Service Health Check doesnt recover after failure
Affects | Status | Importance | Assigned to | Milestone | ||
---|---|---|---|---|---|---|
Juniper Openstack | Status tracked in Trunk | |||||
R4.1 |
Fix Committed
|
High
|
Hari Prasad Killi | |||
Trunk |
Fix Committed
|
High
|
Hari Prasad Killi |
Bug Description
version: 4.1.0.0-1
If healthcheck fails and restores the Interface never becomes active.
After the failure, the probes never reach the VM-tap interface and observing increase in discard counter, believe this be the reason we dont recover after restore.
WA: is to disassoc and associate the SHC to the VMI
Also observed HC probes doesnt wait for delay seconds between retries upon failure. (Not sure if its by design)
Tcpdump for probe retry interval:
12:27:40.377930 ARP, Ethernet (len 6), IPv4 (len 4), Request who-has 12.1.1.2 (00:00:5e:00:01:00) tell 12.1.1.2, length 28
12:27:40.427450 IP (tos 0x0, ttl 63, id 37879, offset 0, flags [DF], proto TCP (6), length 60)
12.1.1.2.43546 > 12.1.1.3.80: Flags [S], cksum 0x1a35 (incorrect -> 0x7d1c), seq 1556438834, win 29200, options [mss 1460,sackOK,TS val 195415237 ecr 0,nop,wscale 7], length 0
12:27:40.427697 IP (tos 0x0, ttl 64, id 0, offset 0, flags [DF], proto TCP (6), length 40)

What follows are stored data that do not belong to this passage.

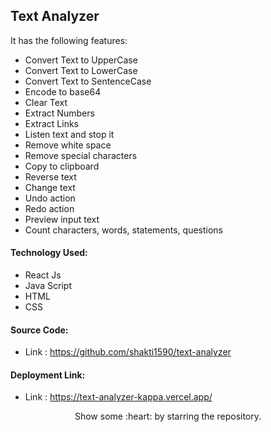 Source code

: ## Text Analyzer


It has the following features:

- Convert Text to UpperCase
- Convert Text to LowerCase
- Convert Text to SentenceCase
- Encode to base64
- Clear Text
- Extract Numbers
- Extract Links
- Listen text and stop it
- Remove white space
- Remove special characters
- Copy to clipboard
- Reverse text
- Change text
- Undo action
- Redo action
- Preview input text
- Count characters, words, statements, questions

#### Technology Used:
 - React Js
 - Java Script
 - HTML
 - CSS

#### Source Code:
 - Link : https://github.com/shakti1590/text-analyzer
 
#### Deployment Link:
 - Link : https://text-analyzer-kappa.vercel.app/

<p align="center">
  Show some :heart: by starring the repository.
</p>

12.1.1.3.80 > 12.1.1.2.43546: Flags [R.], cksum 0x2f67 (correct), seq 0, ack 1556438835, win 0, length 0
12:27:40.440191 IP (tos 0x0, ttl 63, id 28092, offset 0, flags [DF], proto TCP (6), length 60)
12.1.1.2.43548 > 12.1.1.3.80: Flags [S], cksum 0x1a35 (incorrect -> 0xf805), seq 2677318004, win 29200, options [mss 1460,sackOK,TS val 195415240 ecr 0,nop,wscale 7], length 0
12:27:40.440352 IP (tos 0x0, ttl 64, id 0, offset 0, flags [DF], proto TCP (6), length 40)

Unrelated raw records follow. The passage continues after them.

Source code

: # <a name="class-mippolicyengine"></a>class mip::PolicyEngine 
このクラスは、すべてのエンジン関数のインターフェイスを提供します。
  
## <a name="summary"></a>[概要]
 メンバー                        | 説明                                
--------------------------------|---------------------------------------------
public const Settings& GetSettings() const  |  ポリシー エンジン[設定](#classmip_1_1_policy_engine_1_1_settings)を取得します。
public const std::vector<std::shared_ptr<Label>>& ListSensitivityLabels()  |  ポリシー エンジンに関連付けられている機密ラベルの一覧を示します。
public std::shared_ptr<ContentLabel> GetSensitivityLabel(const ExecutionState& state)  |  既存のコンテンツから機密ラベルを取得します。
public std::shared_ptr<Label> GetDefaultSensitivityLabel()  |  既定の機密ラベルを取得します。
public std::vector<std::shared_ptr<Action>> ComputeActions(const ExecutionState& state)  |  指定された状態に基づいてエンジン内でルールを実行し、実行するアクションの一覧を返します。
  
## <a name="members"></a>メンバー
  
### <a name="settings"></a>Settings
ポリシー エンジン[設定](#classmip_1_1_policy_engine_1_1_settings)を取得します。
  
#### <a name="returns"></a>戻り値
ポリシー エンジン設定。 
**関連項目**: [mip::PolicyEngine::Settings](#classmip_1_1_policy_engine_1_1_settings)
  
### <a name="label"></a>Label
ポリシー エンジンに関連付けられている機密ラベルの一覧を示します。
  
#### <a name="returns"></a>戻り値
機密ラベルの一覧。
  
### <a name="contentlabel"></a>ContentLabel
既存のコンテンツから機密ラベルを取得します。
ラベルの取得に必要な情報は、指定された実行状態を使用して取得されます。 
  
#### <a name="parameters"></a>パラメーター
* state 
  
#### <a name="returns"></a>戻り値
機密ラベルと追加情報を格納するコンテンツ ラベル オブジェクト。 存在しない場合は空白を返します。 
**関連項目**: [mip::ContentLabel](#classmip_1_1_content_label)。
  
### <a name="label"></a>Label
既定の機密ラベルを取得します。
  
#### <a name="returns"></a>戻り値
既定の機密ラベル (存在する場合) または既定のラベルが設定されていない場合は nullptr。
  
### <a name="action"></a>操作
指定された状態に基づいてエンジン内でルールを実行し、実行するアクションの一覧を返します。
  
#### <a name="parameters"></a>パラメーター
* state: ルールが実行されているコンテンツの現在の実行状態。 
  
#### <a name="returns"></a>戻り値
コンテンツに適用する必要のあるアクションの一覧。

12.1.1.3.80 > 12.1.1.2.43548: Flags [R.], cksum 0xaa53 (correct), seq 0, ack 2677318005, win 0, length 0
12:27:40.443326 ARP, Ethernet (len 6), IPv4 (len 4), Request who-has 12.1.1.1 (00:00:5e:00:01:00) tell 12.1.1.1, length 28
Flow details:
root@5b4s10:~# flow -l | grep -2 508368
SPort 55171, TTL 0, Sinfo 0.0.0.0)
187416<=>508368 12.1.1.3:80 6 (2->0)
(Gen: 1, K(nh):23, Action:N(SD), Flags:, TCP:Sr, QOS:-1, S(nh):23, Stats:0/0,
--
SPort 61408, TTL 0, Sinfo 0.0.0.0)
508368<=>187416 5.5.5.133:43484 6 (0->2)
(Gen: 10, K(nh):5, Action:N(SD), Flags:, TCP:S, QOS:-1, S(nh):10, Stats:3/180,
root@5b4s10:~# flow --get 508368
Flow Index: 508368
Flow Generation ID: 10
Reverse Flow Index: 187416
VRF: 0
Destination VRF: 2
Flow Source: [5.5.5.133]:43484
Flow Destination: [169.254.
Flow Protocol: TCP
Flow Action: NAT: SourceNAT, DestinationNAT,
Expected Source: NextHop(Index, VRF, Type): 10, 1, RECEIVE
Source Information: VRF: 0
Destination Information: VRF: 2
Flow Flags:
TCP FLAGS: SYN,
UDP Source Port: 56500
Flow Statistics: 3/180
System Wide Packet Drops: 2045631
root@5b4s10:~# dropstats | grep -v ' 0$' | grep -v '^$' | grep -v Cloned | grep -v Duplicated
Discards 446
Invalid NH 3
No L2 Route 10
root@5b4s10:~# dropstats | grep -v ' 0$' | grep -v '^$' | grep -v Cloned | grep -v Duplicated
Discards 449
Invalid NH 3
No L2 Route 10
root@5b4s10:~# dropstats | grep -v ' 0$' | grep -v '^$' | grep -v Cloned | grep -v Duplicated
Discards 452
Invalid NH 3
No L2 Route 10
tags: | added: blocker |
Issue is when policy is enabled on vhost interface (in latest 4.1 builds, policy on vhost interface is disabled by default and this problem will not be seen). Need to make the health check packets go in this scenario.